My autistic teenage son wants to make a 4-H string art project for the second year in a row. Last year his nails were bent, crooked, and pointing in all directions. He hammered small nails into plywood. Is there something he can do differently to obtain better results? He wasn’t thrilled with his results, but he is also not a flexible enough thinker to come up with a better solution on his own. Thank you in advance for the advice.
Would he be ok with you helping with a bit of prep work? If you start with a very small nail or awl, you could create 1/2 holes. They might hold the nails in place & prevent bending…
Is that his work, the tree? It’s beautiful.
Has he tried holding the nail with needlenose pliers vs with fingers? Maybe even pliers that are not tapered so he can lay them flat against the wood to aid in a 90 degree angle?
What about using a pine board… softer than plywood and easier to hammer nails into… less force = fewer bent nails!
Thank you both for your advice. No, this is not his photo. I got it from a Google search so rhe post would get more attention. I should have made that disclaimer. His doesn’t look nearly this good.

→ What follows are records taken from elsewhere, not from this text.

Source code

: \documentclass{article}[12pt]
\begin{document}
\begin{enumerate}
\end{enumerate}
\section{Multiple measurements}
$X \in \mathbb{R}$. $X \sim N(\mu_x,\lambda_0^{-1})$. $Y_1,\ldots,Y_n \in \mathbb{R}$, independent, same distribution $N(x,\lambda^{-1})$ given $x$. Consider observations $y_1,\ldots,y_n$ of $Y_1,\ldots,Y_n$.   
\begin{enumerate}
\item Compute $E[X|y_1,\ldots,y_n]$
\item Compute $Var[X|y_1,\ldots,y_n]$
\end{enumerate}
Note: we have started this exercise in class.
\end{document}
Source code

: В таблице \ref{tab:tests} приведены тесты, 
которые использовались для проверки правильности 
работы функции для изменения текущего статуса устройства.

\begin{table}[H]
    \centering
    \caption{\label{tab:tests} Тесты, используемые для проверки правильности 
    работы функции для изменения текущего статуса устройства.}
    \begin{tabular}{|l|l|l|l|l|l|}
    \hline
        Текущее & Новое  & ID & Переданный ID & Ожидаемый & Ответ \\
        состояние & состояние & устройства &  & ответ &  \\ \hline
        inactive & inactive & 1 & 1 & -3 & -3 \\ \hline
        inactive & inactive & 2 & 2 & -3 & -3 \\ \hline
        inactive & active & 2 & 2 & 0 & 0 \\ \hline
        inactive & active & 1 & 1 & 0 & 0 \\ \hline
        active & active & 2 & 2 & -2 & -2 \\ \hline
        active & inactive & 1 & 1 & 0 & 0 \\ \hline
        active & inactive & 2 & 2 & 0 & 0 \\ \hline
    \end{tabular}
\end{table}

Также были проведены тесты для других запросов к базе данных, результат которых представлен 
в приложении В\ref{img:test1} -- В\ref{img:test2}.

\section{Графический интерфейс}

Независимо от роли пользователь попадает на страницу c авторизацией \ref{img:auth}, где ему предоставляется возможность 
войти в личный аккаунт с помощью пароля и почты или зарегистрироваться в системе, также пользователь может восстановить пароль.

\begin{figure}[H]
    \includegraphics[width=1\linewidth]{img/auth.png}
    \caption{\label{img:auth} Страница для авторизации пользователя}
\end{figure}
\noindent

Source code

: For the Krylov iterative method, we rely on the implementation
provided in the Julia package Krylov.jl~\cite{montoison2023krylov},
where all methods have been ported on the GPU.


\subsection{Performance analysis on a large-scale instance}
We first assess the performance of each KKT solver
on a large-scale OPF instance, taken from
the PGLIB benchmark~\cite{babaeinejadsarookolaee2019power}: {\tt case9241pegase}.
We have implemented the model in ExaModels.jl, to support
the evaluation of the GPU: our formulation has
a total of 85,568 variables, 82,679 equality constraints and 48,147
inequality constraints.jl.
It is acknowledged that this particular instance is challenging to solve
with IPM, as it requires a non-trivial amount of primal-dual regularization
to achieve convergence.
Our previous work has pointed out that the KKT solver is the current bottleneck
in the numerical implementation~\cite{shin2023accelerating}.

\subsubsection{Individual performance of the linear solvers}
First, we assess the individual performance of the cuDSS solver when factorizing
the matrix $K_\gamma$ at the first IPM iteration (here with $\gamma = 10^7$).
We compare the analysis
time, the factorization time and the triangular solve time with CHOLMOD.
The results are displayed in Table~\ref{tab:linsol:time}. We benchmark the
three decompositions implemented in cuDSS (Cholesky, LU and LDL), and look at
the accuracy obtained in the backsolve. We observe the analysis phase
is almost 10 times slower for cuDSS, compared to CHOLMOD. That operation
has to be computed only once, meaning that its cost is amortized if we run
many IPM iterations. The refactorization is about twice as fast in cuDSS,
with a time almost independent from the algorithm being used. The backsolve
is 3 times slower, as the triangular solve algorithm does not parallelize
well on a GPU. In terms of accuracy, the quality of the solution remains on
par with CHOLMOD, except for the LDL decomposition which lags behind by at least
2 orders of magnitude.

If he’s open to having you prep you can either drill a little pilot hole to help it start, or even use a thumbtack to get the hole started. Then, for keeping them straight and in place without endangering fingers, I like the bobbypin method (not my picture):
This is how I showed cub scouts how to hold nails. Then downgrade his hammer - too heavy and he’ll go too deep too fast and not have time to correct for bent/sideways nails. A small hammer and many gentle taps is a better bet.
And I agree with the different wood. Hammering into plywood can be tricky even for experienced folks. The different layers can hide defects that turn even a held straight nail. Try some pine project board.
Oh yes, I meant to suggest a smaller hammer!
Great idea to hold with pliers or Bobby pin, I’m going to remember the Bobby pin trick forever.
I saw a tip where you can use a comb to space out the nails evenly and nail them into place…tape the comb to the wood, put the nails evenly in the teeth, which holds them, then hammer gently.
Maybe try thumbtacks instead? The clear ones hide better, but the injected plastic are stronger.
Or you can make pilot holes and then it’s easier to hammer in?